[Source texts of formatted documents]
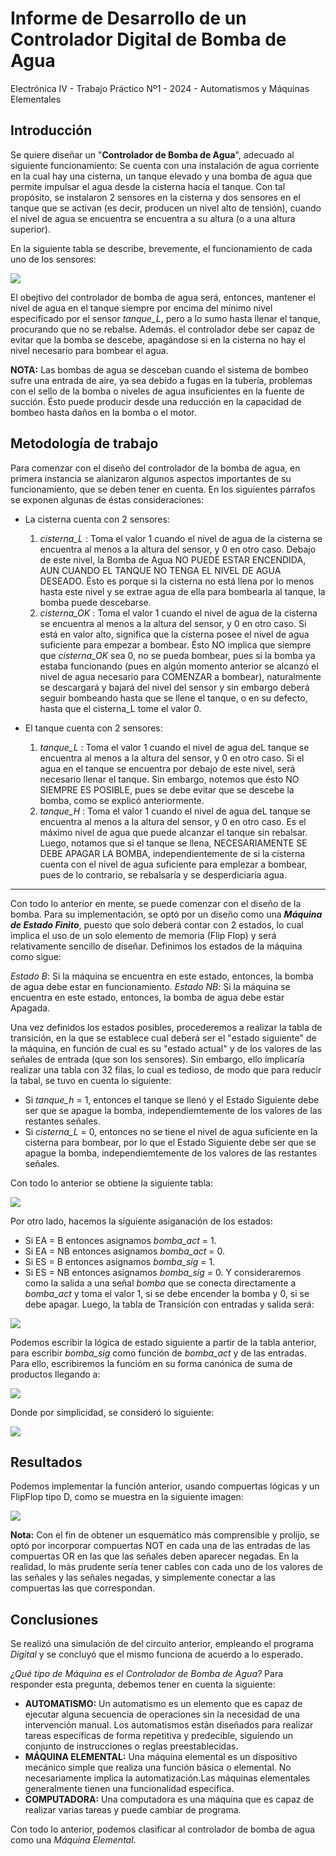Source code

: # Informe de Desarrollo de un Controlador Digital de Bomba de Agua

Electrónica IV - Trabajo Práctico Nº1 - 2024 - Automatismos y Máquinas Elementales

## Introducción

Se quiere diseñar un "**Controlador de Bomba de Agua**", adecuado al siguiente funcionamiento: Se cuenta con una instalación de agua corriente en la cual hay una cisterna, un tanque elevado y una bomba de agua que permite impulsar el agua desde la cisterna hacia el tanque. Con tal propósito, se instalaron 2 sensores en la cisterna y dos sensores en el tanque que se activan (es decir, producen un nivel alto de tensión), cuando el nivel de agua se encuentra se encuentra a su altura (o a una altura superior).

En la siguiente tabla se describe, brevemente, el funcionamiento de cada uno de los sensores:

![](Imagenes/Tabla_Sensores.png)

El obejtivo del controlador de bomba de agua será, entonces, mantener el nivel de agua en el tanque siempre por encima del mínimo nivel especificado por el sensor *tanque_L*, pero a lo sumo hasta llenar el tanque, procurando que no se rebalse. Además. el controlador debe ser capaz de evitar que la bomba se descebe, apagándose si en la cisterna no hay el nivel necesario para bombear el agua.

  **NOTA:** Las bombas de agua se desceban cuando el sistema de bombeo sufre una entrada de aire, ya sea debido a fugas en la tubería, problemas con el sello de la bomba o niveles de agua insuficientes en la fuente de succión. Ésto puede producir desde una reducción en la capacidad de bombeo hasta daños en la bomba o el motor.

## Metodología de trabajo

Para comenzar con el diseño del controlador de la bomba de agua, en primera instancia se alanizaron algunos aspectos importantes de su funcionamiento, que se deben tener en cuenta. En los siguientes párrafos se exponen algunas de éstas consideraciones:

- La cisterna cuenta con 2 sensores:
  1) *cisterna_L* : Toma el valor 1 cuando el nivel de agua de la cisterna se encuentra al menos a la altura del sensor, y 0 en otro caso. Debajo de este nivel, la Bomba de Agua NO PUEDE ESTAR ENCENDIDA, AUN CUANDO EL TANQUE NO TENGA EL NIVEL DE AGUA DESEADO. Ésto es porque si la cisterna no está llena por lo menos hasta este nivel y se extrae agua de ella para bombearla al tanque, la bomba puede descebarse.
  2) *cisterna_OK* : Toma el valor 1 cuando el nivel de agua de la cisterna se encuentra al menos a la altura del sensor, y 0 en otro caso. Si está en valor alto, significa que la cisterna posee el nivel de agua suficiente para empezar a bombear. Ésto NO implica que siempre que *cisterna_OK* sea 0, no se pueda bombear, pues si la bomba ya estaba funcionando (pues en algún momento anterior se alcanzó el nivel de agua necesario para COMENZAR a bombear), naturalmente se descargará y bajará del nivel del sensor y sin embargo deberá seguir bombeando hasta que se llene el tanque, o en su defecto, hasta que el cisterna_L tome el valor 0.

- El tanque cuenta con 2 sensores:
  1) *tanque_L* : Toma el valor 1 cuando el nivel de agua deL tanque se encuentra al menos a la altura del sensor, y 0 en otro caso. Si el agua en el tanque se encuentra por debajo de este nivel, será necesario llenar el tanque. Sin embargo, notemos que ésto NO SIEMPRE ES POSIBLE, pues se debe evitar que se descebe la bomba, como se explicó anteriormente.
  2) *tanque_H* : Toma el valor 1 cuando el nivel de agua deL tanque se encuentra al menos a la altura del sensor, y 0 en otro caso. Es el máximo nivel de agua que puede alcanzar el tanque sin rebalsar. Luego, notamos que si el tanque se llena, NECESARIAMENTE SE DEBE APAGAR LA BOMBA, independientemente de si la cisterna cuenta con el nivel de agua suficiente para emplezar a bombear, pues de lo contrario, se rebalsaría y se desperdiciaría agua.

---------------------------------------------------------------------------------------------------------------

Con todo lo anterior en mente, se puede comenzar con el diseño de la bomba. Para su implementación, se optó por un diseño como una ***Máquina de Estado Finito***, puesto que solo deberá contar con 2 estados, lo cual implica el uso de un solo elemento de memoria (Flip Flop) y será relativamente sencillo de diseñar. Definimos los estados de la máquina como sigue:

*Estado B*: Si la máquina se encuentra en este estado, entonces, la bomba de agua debe estar en funcionamiento.
*Estado NB*:  Si la máquina se encuentra en este estado, entonces, la bomba de agua debe estar Apagada.

Una vez definidos los estados posibles, procederemos a realizar la tabla de transición, en la que se establece cual deberá ser el "estado siguiente" de la máquina, en función de cual es su "estado actual" y de los valores de las señales de entrada (que son los sensores). Sin embargo, ello implicaría realizar una tabla con 32 filas, lo cual es tedioso, de modo que para reducir la tabal, se tuvo en cuenta lo siguiente:
- Si *tanque_h* = 1, entonces el tanque se llenó  y el Estado Siguiente debe ser que se apague la bomba, independiemtemente de los valores de las restantes señales.
- Si *cisterna_L* = 0, entonces no se tiene el nivel de agua suficiente en la cisterna para bombear, por lo que el Estado Siguiente debe ser que se apague la bomba, independiemtemente de los valores de las restantes señales.

Con todo lo anterior se obtiene la siguiente tabla:

![](Imagenes/Tabla_de_Transicion.png)

Por otro lado, hacemos la siguiente asiganación de los estados:
- Si EA = B entonces asignamos *bomba_act* = 1.
- Si EA = NB entonces asignamos *bomba_act* = 0.
- Si ES = B entonces asignamos *bomba_sig* = 1.
- Si ES = NB entonces asignamos *bomba_sig* = 0.
Y consideraremos como la salida a una señal *bomba* que se conecta directamente a *bomba_act* y toma el valor 1, si se debe encender la bomba y 0, si se debe apagar. Luego, la tabla de Transición con entradas y salida será:

![](Imagenes/Tabla_Transicion_INandOUT.png)

Podemos escribir la lógica de estado siguiente a partir de la tabla anterior, para escribir *bomba_sig* como función de *bomba_act* y de las entradas. Para ello, escribiremos la funcióm en su forma canónica de suma de productos llegando a:

![](Imagenes/Formula_bomba_sig.png)

Donde por simplicidad, se consideró lo siguiente:

![](Imagenes/Referencias_Formula.png)

## Resultados

Podemos implementar la función anterior, usando compuertas lógicas y un FlipFlop tipo D, como se muestra en la siguiente imagen:

![](Imagenes/Esquematico_Control_Bomba.png)

**Nota:** Con el fin de obtener un esquemático más comprensible y prolijo, se optó por incorporar compuertas NOT en cada una de las entradas de las compuertas OR en las que las señales deben aparecer negadas. En la realidad, lo más prudente sería tener cables con cada uno de los valores de las señales y las señales negadas, y simplemente conectar a las compuertas las que correspondan.

## Conclusiones

Se realizó una simulación de del circuito anterior, empleando el programa *Digital* y se concluyó que el mismo funciona de acuerdo a lo esperado.

*¿Qué tipo de Máquina es el Controlador de Bomba de Agua?*
Para responder esta pregunta, debemos tener en cuenta la siguiente:

- **AUTOMATISMO:** Un automatismo es un elemento que es capaz de ejecutar alguna secuencia de operaciones sin la necesidad de una intervención manual. Los automatismos están diseñados para realizar tareas específicas de forma repetitiva y predecible, siguiendo un conjunto de instrucciones o reglas preestablecidas.
- **MÁQUINA ELEMENTAL:** Una máquina elemental es un dispositivo mecánico simple que realiza una función básica o elemental. No necesariamente implica la automatización.Las máquinas elementales generalmente tienen una funcionalidad específica.
- **COMPUTADORA:** Una computadora es una máquina que es capaz de realizar varias tareas y puede cambiar de programa. 

Con todo lo anterior, podemos clasificar al controlador de bomba de agua como una *Máquina Elemental*.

-- Activity --
All of the entries above need to be repeated exactly, minus the pictures.

-- Output for this exercise --
Source code

: # Informe de Desarrollo de un Controlador Digital de Bomba de Agua

Electrónica IV - Trabajo Práctico Nº1 - 2024 - Automatismos y Máquinas Elementales

## Introducción

Se quiere diseñar un "**Controlador de Bomba de Agua**", adecuado al siguiente funcionamiento: Se cuenta con una instalación de agua corriente en la cual hay una cisterna, un tanque elevado y una bomba de agua que permite impulsar el agua desde la cisterna hacia el tanque. Con tal propósito, se instalaron 2 sensores en la cisterna y dos sensores en el tanque que se activan (es decir, producen un nivel alto de tensión), cuando el nivel de agua se encuentra se encuentra a su altura (o a una altura superior).

En la siguiente tabla se describe, brevemente, el funcionamiento de cada uno de los sensores:

![](Imagenes/Tabla_Sensores.png)

El obejtivo del controlador de bomba de agua será, entonces, mantener el nivel de agua en el tanque siempre por encima del mínimo nivel especificado por el sensor *tanque_L*, pero a lo sumo hasta llenar el tanque, procurando que no se rebalse. Además. el controlador debe ser capaz de evitar que la bomba se descebe, apagándose si en la cisterna no hay el nivel necesario para bombear el agua.

  **NOTA:** Las bombas de agua se desceban cuando el sistema de bombeo sufre una entrada de aire, ya sea debido a fugas en la tubería, problemas con el sello de la bomba o niveles de agua insuficientes en la fuente de succión. Ésto puede producir desde una reducción en la capacidad de bombeo hasta daños en la bomba o el motor.

## Metodología de trabajo

Para comenzar con el diseño del controlador de la bomba de agua, en primera instancia se alanizaron algunos aspectos importantes de su funcionamiento, que se deben tener en cuenta. En los siguientes párrafos se exponen algunas de éstas consideraciones:

- La cisterna cuenta con 2 sensores:
  1) *cisterna_L* : Toma el valor 1 cuando el nivel de agua de la cisterna se encuentra al menos a la altura del sensor, y 0 en otro caso. Debajo de este nivel, la Bomba de Agua NO PUEDE ESTAR ENCENDIDA, AUN CUANDO EL TANQUE NO TENGA EL NIVEL DE AGUA DESEADO. Ésto es porque si la cisterna no está llena por lo menos hasta este nivel y se extrae agua de ella para bombearla al tanque, la bomba puede descebarse.
  2) *cisterna_OK* : Toma el valor 1 cuando el nivel de agua de la cisterna se encuentra al menos a la altura del sensor, y 0 en otro caso. Si está en valor alto, significa que la cisterna posee el nivel de agua suficiente para empezar a bombear. Ésto NO implica que siempre que *cisterna_OK* sea 0, no se pueda bombear, pues si la bomba ya estaba funcionando (pues en algún momento anterior se alcanzó el nivel de agua necesario para COMENZAR a bombear), naturalmente se descargará y bajará del nivel del sensor y sin embargo deberá seguir bombeando hasta que se llene el tanque, o en su defecto, hasta que el cisterna_L tome el valor 0.

- El tanque cuenta con 2 sensores:
  1) *tanque_L* : Toma el valor 1 cuando el nivel de agua deL tanque se encuentra al menos a la altura del sensor, y 0 en otro caso. Si el agua en el tanque se encuentra por debajo de este nivel, será necesario llenar el tanque. Sin embargo, notemos que ésto NO SIEMPRE ES POSIBLE, pues se debe evitar que se descebe la bomba, como se explicó anteriormente.
  2) *tanque_H* : Toma el valor 1 cuando el nivel de agua deL tanque se encuentra al menos a la altura del sensor, y 0 en otro caso. Es el máximo nivel de agua que puede alcanzar el tanque sin rebalsar. Luego, notamos que si el tanque se llena, NECESARIAMENTE SE DEBE APAGAR LA BOMBA, independientemente de si la cisterna cuenta con el nivel de agua suficiente para emplezar a bombear, pues de lo contrario, se rebalsaría y se desperdiciaría agua.

---------------------------------------------------------------------------------------------------------------

Con todo lo anterior en mente, se puede comenzar con el diseño de la bomba. Para su implementación, se optó por un diseño como una ***Máquina de Estado Finito***, puesto que solo deberá contar con 2 estados, lo cual implica el uso de un solo elemento de memoria (Flip Flop) y será relativamente sencillo de diseñar. Definimos los estados de la máquina como sigue:

*Estado B*: Si la máquina se encuentra en este estado, entonces, la bomba de agua debe estar en funcionamiento.
*Estado NB*:  Si la máquina se encuentra en este estado, entonces, la bomba de agua debe estar Apagada.

Una vez definidos los estados posibles, procederemos a realizar la tabla de transición, en la que se establece cual deberá ser el "estado siguiente" de la máquina, en función de cual es su "estado actual" y de los valores de las señales de entrada (que son los sensores). Sin embargo, ello implicaría realizar una tabla con 32 filas, lo cual es tedioso, de modo que para reducir la tabal, se tuvo en cuenta lo siguiente:
- Si *tanque_h* = 1, entonces el tanque se llenó  y el Estado Siguiente debe ser que se apague la bomba, independiemtemente de los valores de las restantes señales.
- Si *cisterna_L* = 0, entonces no se tiene el nivel de agua suficiente en la cisterna para bombear, por lo que el Estado Siguiente debe ser que se apague la bomba, independiemtemente de los valores de las restantes señales.

Con todo lo anterior se obtiene la siguiente tabla:

![](Imagenes/Tabla_de_Transicion.png)

Por otro lado, hacemos la siguiente asiganación de los estados:
- Si EA = B entonces asignamos *bomba_act* = 1.
- Si EA = NB entonces asignamos *bomba_act* = 0.
- Si ES = B entonces asignamos *bomba_sig* = 1.
- Si ES = NB entonces asignamos *bomba_sig* = 0.
Y consideraremos como la salida a una señal *bomba* que se conecta directamente a *bomba_act* y toma el valor 1, si se debe encender la bomba y 0, si se debe apagar. Luego, la tabla de Transición con entradas y salida será:

![](Imagenes/Tabla_Transicion_INandOUT.png)

Podemos escribir la lógica de estado siguiente a partir de la tabla anterior, para escribir *bomba_sig* como función de *bomba_act* y de las entradas. Para ello, escribiremos la funcióm en su forma canónica de suma de productos llegando a:

![](Imagenes/Formula_bomba_sig.png)

Donde por simplicidad, se consideró lo siguiente:

![](Imagenes/Referencias_Formula.png)

## Resultados

Podemos implementar la función anterior, usando compuertas lógicas y un FlipFlop tipo D, como se muestra en la siguiente imagen:

![](Imagenes/Esquematico_Control_Bomba.png)

**Nota:** Con el fin de obtener un esquemático más comprensible y prolijo, se optó por incorporar compuertas NOT en cada una de las entradas de las compuertas OR en las que las señales deben aparecer negadas. En la realidad, lo más prudente sería tener cables con cada uno de los valores de las señales y las señales negadas, y simplemente conectar a las compuertas las que correspondan.

## Conclusiones

Se realizó una simulación de del circuito anterior, empleando el programa *Digital* y se concluyó que el mismo funciona de acuerdo a lo esperado.

*¿Qué tipo de Máquina es el Controlador de Bomba de Agua?*
Para responder esta pregunta, debemos tener en cuenta la siguiente:

- **AUTOMATISMO:** Un automatismo es un elemento que es capaz de ejecutar alguna secuencia de operaciones sin la necesidad de una intervención manual. Los automatismos están diseñados para realizar tareas específicas de forma repetitiva y predecible, siguiendo un conjunto de instrucciones o reglas preestablecidas.
- **MÁQUINA ELEMENTAL:** Una máquina elemental es un dispositivo mecánico simple que realiza una función básica o elemental. No necesariamente implica la automatización.Las máquinas elementales generalmente tienen una funcionalidad específica.
- **COMPUTADORA:** Una computadora es una máquina que es capaz de realizar varias tareas y puede cambiar de programa. 

Con todo lo anterior, podemos clasificar al controlador de bomba de agua como una *Máquina Elemental*.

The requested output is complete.